Est. 1875 · Oldest home in Hinton historic district · C&O Railroad heritage · Summers County house museum
Hinton grew up around the Chesapeake & Ohio Railroad, which reached the Summers County site in the early 1870s. Edgar and Elizabeth Campbell built their home on Summers Street around 1875, at the start of that boom, and operated one of the town's first general stores out of the basement level.
In 1876 the Campbells deeded the house to their daughter Alice and her husband, John W. Flannagan, who had married in December 1875. Flannagan became a C&O Railroad engineer and was one of the line's senior men. On March 12, 1907, he was at the throttle of the westbound 'Fast Flying Virginian' when it wrecked a few miles east of Hinton; Flannagan was killed in the accident, along with others aboard. The house later passed to the Murrell family when the Flannagans' daughter Mary married Robert O. Murrell in 1902, and a family member occupied it until the 1980s.
The property is now operated as the Campbell-Flannagan-Murrell House Museum, interpreting the families' lives and the history of Hinton, and serving as a center for local heritage events. Its history is documented by the museum, the Clio public-history project, and Visit Southern West Virginia.
Sources
- https://www.cfm-fmh.org/
- https://theclio.com/entry/42615
- https://visitwv.com/partners/campbell-flannagan-murrell-house-musuem/
The museum's haunted reputation is recent and low-key. In January 2025, WVVA-TV reported on a paranormal investigation at the house carried out by Appalachian Ghost Tours. In that coverage, the museum's board president said she had heard unexplained footsteps inside the house when she was there alone, the most specific account attached to the building.

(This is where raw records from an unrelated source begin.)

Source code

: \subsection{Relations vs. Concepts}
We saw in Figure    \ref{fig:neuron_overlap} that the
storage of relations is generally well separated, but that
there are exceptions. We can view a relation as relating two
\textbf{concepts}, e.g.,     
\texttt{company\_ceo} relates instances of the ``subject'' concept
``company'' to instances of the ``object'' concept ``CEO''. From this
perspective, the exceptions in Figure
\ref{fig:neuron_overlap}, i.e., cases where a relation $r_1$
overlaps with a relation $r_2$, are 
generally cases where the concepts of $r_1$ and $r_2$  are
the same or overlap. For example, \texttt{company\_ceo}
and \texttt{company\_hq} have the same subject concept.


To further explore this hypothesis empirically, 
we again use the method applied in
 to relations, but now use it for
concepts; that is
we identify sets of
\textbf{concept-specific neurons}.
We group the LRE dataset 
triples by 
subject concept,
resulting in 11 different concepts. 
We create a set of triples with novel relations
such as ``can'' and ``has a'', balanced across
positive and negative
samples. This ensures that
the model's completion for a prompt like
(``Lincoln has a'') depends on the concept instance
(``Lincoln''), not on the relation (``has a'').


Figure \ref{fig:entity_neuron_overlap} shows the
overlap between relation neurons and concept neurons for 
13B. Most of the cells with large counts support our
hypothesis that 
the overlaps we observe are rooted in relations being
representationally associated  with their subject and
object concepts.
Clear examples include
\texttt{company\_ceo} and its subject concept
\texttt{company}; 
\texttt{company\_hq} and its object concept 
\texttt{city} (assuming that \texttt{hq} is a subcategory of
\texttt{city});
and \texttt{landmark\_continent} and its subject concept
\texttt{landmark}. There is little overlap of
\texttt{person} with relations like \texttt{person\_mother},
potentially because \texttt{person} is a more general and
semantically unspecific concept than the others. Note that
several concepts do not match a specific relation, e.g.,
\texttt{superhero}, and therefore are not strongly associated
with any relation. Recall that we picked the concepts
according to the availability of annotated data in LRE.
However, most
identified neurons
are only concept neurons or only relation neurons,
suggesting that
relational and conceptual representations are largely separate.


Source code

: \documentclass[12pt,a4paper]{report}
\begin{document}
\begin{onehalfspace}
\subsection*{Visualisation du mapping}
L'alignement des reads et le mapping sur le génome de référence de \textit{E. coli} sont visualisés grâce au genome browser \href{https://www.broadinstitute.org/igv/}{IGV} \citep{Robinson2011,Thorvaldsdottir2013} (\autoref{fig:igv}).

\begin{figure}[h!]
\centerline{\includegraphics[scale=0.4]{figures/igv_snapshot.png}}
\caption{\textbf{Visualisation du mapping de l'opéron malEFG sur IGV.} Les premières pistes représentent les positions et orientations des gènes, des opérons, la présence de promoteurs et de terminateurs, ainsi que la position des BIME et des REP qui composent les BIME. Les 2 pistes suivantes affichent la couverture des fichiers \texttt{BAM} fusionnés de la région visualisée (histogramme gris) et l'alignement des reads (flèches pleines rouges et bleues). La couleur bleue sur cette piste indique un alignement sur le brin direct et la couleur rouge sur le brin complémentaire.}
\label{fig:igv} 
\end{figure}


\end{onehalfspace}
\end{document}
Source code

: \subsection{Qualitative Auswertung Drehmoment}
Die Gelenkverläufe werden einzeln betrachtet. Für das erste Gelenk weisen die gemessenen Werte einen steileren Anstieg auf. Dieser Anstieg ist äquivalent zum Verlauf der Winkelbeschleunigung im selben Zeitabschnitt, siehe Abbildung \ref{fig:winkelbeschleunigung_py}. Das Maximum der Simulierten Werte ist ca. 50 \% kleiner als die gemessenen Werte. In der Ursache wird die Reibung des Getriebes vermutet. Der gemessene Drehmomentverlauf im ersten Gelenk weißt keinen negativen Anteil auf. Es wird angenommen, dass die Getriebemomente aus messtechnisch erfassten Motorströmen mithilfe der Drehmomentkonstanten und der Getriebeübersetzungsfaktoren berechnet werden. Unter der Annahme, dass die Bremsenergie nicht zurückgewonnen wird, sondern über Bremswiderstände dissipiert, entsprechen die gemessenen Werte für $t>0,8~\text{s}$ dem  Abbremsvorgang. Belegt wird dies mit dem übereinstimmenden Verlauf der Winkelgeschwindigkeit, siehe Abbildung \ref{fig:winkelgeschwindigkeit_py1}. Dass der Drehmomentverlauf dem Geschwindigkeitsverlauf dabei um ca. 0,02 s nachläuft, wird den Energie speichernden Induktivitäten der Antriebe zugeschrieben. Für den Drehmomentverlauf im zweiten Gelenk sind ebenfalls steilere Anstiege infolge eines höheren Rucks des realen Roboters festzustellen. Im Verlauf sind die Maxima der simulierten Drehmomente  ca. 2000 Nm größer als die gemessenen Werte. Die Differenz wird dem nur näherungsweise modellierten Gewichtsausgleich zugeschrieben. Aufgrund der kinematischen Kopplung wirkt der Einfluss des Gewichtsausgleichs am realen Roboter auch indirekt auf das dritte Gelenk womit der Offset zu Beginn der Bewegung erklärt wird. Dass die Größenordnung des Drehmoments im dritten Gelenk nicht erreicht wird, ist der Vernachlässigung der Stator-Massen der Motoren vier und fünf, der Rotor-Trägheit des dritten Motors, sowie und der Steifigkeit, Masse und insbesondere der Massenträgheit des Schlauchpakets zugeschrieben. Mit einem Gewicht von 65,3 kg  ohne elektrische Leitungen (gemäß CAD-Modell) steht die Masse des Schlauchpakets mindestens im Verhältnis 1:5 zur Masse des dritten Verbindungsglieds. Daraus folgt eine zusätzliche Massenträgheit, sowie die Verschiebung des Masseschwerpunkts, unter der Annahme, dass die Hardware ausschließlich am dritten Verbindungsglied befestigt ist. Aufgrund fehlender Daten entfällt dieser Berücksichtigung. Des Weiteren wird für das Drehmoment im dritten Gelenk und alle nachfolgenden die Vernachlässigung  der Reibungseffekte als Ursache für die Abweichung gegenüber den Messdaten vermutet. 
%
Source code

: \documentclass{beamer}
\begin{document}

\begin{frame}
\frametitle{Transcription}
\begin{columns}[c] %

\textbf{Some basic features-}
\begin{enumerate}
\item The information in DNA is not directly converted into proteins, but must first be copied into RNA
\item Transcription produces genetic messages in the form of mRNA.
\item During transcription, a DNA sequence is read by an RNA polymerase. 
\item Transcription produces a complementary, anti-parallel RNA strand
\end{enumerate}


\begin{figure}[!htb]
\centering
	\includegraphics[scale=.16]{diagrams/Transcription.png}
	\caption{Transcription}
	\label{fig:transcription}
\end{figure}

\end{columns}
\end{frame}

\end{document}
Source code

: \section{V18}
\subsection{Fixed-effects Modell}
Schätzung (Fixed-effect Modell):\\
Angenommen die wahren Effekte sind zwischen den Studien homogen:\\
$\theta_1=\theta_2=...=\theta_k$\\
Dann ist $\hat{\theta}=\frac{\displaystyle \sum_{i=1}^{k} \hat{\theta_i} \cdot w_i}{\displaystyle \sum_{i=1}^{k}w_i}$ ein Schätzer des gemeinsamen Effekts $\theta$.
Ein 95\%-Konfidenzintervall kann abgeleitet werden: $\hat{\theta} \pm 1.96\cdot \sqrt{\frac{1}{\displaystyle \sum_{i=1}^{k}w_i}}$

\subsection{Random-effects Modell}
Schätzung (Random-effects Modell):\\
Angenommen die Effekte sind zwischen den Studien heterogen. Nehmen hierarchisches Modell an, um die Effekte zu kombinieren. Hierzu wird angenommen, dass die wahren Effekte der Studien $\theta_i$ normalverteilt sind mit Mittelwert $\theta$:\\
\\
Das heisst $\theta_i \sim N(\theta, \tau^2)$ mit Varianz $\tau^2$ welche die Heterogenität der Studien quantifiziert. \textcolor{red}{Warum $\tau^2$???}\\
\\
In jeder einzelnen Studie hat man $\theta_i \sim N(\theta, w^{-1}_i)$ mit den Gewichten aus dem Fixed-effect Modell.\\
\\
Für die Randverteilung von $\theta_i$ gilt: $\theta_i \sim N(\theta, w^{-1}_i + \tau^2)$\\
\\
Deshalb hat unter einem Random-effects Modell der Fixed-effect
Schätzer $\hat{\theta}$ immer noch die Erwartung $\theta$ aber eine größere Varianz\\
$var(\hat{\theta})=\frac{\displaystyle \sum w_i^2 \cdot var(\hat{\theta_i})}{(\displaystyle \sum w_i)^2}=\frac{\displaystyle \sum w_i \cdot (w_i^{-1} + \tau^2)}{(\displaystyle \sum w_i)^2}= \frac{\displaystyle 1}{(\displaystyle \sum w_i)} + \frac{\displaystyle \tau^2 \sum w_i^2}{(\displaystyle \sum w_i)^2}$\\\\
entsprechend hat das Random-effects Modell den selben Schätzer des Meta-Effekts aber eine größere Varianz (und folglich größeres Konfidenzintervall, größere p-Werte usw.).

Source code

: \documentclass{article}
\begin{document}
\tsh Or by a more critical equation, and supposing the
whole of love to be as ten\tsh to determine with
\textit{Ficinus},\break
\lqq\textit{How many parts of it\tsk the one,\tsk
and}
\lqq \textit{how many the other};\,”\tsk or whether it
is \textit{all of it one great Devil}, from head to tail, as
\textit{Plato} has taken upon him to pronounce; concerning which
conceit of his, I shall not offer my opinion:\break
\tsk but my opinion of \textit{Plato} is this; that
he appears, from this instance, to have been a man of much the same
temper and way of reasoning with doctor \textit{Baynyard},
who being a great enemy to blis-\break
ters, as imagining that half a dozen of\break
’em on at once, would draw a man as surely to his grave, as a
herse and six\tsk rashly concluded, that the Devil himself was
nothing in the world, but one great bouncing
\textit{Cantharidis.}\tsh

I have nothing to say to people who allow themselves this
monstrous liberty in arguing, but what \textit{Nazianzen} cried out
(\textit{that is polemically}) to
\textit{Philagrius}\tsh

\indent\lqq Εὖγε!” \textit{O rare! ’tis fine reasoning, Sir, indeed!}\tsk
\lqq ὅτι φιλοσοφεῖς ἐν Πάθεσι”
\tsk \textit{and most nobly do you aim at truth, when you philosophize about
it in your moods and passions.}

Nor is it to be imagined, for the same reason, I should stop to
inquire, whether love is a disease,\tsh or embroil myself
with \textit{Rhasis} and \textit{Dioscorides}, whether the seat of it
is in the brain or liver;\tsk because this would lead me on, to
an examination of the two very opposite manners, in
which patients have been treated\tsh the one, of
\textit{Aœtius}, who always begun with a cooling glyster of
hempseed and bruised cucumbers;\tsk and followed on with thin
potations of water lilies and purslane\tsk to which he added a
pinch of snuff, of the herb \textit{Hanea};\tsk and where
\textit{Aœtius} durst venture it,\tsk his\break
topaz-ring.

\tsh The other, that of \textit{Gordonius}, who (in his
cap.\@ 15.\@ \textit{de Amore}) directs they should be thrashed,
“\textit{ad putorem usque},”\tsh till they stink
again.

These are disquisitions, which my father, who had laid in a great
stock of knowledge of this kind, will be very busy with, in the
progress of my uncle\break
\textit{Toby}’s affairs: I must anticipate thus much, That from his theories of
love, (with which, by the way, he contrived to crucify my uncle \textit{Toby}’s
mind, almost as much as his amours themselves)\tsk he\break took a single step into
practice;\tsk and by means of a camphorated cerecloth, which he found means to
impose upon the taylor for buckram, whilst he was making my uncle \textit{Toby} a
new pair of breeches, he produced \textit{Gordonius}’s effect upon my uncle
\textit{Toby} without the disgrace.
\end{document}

Given the home's long single-family occupancy and its connection to the Flannagan family — including the engineer killed in the 1907 Fast Flying Virginian wreck — local interest in the site's reputed activity has grown. The reports remain limited to footsteps and the impressions of investigators rather than any documented, repeated phenomenon. We present them as an emerging local legend layer on a well-documented house museum, and we keep the family history at the center.